**What to work on**
Using the listing that follows, return every line with the word "probability".

**Entries supplied**
*** Begin section ***

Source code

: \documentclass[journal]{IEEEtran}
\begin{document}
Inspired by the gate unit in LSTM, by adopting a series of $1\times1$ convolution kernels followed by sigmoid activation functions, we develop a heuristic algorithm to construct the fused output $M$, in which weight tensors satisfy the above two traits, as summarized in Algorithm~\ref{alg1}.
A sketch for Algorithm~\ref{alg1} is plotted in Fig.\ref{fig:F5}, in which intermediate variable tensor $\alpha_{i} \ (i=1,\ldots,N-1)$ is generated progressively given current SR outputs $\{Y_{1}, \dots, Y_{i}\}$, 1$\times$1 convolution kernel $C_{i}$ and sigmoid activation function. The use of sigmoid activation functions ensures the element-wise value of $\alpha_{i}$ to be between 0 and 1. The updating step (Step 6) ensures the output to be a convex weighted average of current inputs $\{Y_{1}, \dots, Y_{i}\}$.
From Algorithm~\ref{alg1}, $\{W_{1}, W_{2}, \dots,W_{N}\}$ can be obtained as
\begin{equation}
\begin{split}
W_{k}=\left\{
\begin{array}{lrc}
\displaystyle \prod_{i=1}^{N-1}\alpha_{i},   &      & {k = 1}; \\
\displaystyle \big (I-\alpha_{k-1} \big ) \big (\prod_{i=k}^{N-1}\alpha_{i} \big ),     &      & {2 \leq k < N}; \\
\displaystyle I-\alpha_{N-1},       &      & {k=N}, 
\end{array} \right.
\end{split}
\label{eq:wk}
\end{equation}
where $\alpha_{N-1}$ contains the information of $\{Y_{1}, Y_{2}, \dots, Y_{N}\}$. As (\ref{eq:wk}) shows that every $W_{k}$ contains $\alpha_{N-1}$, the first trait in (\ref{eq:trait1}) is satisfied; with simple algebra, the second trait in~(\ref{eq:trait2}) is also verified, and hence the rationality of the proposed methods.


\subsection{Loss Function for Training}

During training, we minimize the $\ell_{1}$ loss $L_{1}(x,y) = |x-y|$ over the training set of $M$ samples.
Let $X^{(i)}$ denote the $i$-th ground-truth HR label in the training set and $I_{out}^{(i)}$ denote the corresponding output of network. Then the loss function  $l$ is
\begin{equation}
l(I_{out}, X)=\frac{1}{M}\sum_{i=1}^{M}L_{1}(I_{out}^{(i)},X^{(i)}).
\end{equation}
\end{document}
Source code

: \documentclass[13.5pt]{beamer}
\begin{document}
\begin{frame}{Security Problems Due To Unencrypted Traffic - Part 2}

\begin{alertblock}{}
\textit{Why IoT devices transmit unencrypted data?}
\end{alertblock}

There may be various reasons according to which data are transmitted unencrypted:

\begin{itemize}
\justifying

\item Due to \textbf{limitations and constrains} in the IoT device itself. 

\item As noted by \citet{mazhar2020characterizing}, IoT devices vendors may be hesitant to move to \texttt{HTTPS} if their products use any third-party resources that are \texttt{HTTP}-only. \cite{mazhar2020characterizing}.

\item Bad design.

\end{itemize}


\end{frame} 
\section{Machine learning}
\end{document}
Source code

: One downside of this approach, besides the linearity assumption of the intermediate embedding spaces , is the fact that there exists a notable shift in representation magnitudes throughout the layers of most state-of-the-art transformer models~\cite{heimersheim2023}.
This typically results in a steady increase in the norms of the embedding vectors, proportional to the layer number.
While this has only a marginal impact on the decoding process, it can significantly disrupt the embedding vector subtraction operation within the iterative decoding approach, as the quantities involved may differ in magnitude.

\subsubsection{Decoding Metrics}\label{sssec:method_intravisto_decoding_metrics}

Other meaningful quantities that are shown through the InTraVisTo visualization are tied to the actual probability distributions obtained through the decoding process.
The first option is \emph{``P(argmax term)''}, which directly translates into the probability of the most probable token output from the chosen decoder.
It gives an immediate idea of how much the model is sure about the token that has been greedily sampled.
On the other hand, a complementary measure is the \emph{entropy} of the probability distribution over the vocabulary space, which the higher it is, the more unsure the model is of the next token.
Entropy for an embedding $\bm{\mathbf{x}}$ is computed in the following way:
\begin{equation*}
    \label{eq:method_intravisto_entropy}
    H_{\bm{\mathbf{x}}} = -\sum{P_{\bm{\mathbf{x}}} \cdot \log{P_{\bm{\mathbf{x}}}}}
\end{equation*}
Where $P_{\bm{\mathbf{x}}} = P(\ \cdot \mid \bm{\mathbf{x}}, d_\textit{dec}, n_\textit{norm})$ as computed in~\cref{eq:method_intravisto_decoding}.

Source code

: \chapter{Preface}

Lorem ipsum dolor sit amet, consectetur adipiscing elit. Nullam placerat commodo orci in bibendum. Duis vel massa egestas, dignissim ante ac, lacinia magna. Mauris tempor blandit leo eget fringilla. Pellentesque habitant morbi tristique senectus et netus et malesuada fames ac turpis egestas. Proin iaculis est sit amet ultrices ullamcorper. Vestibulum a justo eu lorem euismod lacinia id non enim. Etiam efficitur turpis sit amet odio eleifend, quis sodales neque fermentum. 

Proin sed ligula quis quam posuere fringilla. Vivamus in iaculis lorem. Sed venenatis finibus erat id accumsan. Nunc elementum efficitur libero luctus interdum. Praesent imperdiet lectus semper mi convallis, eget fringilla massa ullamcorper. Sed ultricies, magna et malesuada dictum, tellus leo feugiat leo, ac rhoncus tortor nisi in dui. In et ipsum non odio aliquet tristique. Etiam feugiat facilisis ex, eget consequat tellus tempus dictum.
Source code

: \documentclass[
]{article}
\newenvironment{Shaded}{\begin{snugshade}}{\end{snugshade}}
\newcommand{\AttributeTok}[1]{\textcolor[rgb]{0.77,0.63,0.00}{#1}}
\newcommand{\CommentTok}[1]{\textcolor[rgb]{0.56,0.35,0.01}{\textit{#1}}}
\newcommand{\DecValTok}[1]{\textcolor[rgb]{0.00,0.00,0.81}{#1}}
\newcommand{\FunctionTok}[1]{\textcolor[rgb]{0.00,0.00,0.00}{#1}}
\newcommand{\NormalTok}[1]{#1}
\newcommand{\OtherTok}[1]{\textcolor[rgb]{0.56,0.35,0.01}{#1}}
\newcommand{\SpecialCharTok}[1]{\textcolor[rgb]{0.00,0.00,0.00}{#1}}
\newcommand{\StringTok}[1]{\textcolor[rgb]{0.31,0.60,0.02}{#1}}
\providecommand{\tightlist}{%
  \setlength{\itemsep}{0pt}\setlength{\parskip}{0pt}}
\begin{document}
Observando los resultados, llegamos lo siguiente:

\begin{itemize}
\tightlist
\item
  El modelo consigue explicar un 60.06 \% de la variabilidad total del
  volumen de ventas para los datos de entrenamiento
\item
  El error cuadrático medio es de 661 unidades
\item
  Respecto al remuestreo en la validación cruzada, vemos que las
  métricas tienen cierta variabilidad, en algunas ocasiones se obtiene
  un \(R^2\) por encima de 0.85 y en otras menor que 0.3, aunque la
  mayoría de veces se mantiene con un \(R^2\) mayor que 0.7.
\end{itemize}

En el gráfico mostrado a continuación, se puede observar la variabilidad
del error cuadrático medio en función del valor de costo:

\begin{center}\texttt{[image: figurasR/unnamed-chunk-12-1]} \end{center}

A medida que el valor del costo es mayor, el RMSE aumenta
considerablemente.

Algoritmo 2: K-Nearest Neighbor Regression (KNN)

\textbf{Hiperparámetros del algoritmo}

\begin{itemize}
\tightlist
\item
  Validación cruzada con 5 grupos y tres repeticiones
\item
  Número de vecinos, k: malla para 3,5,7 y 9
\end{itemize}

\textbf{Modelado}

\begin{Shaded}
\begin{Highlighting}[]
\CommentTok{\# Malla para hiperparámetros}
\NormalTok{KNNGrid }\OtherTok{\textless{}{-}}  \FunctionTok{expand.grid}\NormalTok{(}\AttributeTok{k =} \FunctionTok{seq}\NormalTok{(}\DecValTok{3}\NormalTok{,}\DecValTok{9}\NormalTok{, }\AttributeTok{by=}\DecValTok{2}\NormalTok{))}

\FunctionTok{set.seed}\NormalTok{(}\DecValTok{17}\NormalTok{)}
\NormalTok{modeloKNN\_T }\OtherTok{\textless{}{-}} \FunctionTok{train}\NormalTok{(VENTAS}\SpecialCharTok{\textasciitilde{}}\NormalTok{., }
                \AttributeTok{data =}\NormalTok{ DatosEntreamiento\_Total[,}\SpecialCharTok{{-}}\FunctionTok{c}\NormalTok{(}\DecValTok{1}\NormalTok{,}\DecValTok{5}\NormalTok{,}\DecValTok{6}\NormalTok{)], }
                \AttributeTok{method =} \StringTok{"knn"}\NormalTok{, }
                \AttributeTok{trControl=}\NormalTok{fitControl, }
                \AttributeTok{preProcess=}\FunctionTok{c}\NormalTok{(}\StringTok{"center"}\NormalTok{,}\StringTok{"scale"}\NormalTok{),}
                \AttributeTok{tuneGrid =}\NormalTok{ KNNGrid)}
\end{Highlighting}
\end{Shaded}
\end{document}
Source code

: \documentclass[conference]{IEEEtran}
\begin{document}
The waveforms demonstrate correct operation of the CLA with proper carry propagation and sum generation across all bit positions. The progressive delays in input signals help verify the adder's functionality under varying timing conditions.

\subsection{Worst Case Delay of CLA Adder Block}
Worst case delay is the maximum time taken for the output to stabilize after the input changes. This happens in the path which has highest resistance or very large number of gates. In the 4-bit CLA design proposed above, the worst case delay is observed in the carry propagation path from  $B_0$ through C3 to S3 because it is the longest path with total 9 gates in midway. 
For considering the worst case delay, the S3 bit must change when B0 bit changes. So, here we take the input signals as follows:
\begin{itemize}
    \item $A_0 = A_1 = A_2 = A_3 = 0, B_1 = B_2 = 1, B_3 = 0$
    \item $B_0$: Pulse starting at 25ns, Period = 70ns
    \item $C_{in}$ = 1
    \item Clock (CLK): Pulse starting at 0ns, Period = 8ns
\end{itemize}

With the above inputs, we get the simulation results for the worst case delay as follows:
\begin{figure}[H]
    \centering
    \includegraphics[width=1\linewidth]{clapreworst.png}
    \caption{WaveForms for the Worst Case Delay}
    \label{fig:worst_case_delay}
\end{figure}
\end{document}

*** End section ***

**Result for this exercise**
Other meaningful quantities that are shown through the InTraVisTo visualization are tied to the actual probability distributions obtained through the decoding process.
The first option is \emph{``P(argmax term)''}, which directly translates into the probability of the most probable token output from the chosen decoder.
On the other hand, a complementary measure is the \emph{entropy} of the probability distribution over the vocabulary space, which the higher it is, the more unsure the model is of the next token.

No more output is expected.